To guarantee a good work experience, always explain job expectations at the start of the employment relationship. All workers (regardless of their relation) must be aware of what is expected of them and the repercussions of failing to achieve those expectations.

When the employee is first employed, this should be done, and then there should be continuous discussions throughout the work term.


  • Getting to Know the Company



There is a definite culture in any firm, big or small, and new workers should be provided a new employee orientation and knowledge on the “unwritten” laws of the workplace. Assist the employee in understanding workplace conventions, dos and don’ts, and cultural expectations, for example. This will get the individual ready for a successful job.



  • Create a system for evaluating and managing employee performance



Create an employee performance management process and incorporate it into all business operations. To evaluate employee performance, use objective data. Create job descriptions and employee goals that are aligned with the company’s goals to help the process forward.

If family members fail to fulfill performance goals, they should be treated just like any other employee. These family workers should be moved out if their performance does not improve, regardless of whether they have the same last name as the owner.



  • Choose Wisely and make the tough call



Sometimes you have to make the difficult decision to prioritise business goals above family connections. This can be tough, but it is necessary for the company’s long-term success.

Just because you feel obligated to carry the deadweight of your underperforming family members, business owners should never abandon the organization’s goal.

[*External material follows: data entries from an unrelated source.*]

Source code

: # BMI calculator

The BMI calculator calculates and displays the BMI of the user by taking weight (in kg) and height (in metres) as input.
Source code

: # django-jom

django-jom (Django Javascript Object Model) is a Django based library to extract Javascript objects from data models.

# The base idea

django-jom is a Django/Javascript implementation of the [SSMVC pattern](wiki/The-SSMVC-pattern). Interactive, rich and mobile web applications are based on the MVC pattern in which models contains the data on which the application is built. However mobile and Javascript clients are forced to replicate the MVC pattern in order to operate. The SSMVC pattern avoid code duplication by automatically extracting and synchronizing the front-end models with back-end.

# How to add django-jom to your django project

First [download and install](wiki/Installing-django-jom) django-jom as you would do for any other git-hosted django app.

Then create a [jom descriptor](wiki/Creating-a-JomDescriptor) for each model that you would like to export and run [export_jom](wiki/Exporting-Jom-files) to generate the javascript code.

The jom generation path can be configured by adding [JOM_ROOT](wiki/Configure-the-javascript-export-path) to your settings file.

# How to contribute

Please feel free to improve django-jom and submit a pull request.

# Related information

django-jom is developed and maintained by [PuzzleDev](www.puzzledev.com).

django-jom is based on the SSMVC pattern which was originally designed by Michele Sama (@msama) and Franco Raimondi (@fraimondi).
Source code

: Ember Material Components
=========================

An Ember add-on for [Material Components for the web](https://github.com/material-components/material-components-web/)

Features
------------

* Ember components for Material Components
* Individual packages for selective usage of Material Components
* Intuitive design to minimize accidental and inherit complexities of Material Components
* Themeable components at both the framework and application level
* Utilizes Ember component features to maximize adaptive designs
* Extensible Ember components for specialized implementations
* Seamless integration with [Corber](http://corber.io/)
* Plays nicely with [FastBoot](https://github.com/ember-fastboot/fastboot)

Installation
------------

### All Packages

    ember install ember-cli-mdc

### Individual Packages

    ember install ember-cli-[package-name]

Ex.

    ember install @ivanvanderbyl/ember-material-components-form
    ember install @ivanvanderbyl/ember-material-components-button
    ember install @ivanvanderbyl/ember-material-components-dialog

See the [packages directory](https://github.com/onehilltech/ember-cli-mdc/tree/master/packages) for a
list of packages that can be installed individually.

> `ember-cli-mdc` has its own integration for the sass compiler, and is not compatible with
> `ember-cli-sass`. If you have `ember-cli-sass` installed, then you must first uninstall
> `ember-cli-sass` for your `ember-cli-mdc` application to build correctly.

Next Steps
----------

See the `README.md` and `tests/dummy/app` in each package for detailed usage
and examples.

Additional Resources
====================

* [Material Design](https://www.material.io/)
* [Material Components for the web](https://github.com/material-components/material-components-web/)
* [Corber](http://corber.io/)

It’s challenging enough to start a business without the extra difficulties and burden of family connections. Family businesses, on the other hand, have a number of distinct benefits over other types of businesses, chief among them is a devoted group of individuals willing to support your efforts. If you’re starting a family business, you’ll need to take extra precautions to avoid burnout, maintain workplace harmony, and seek advice from professionals outside the family.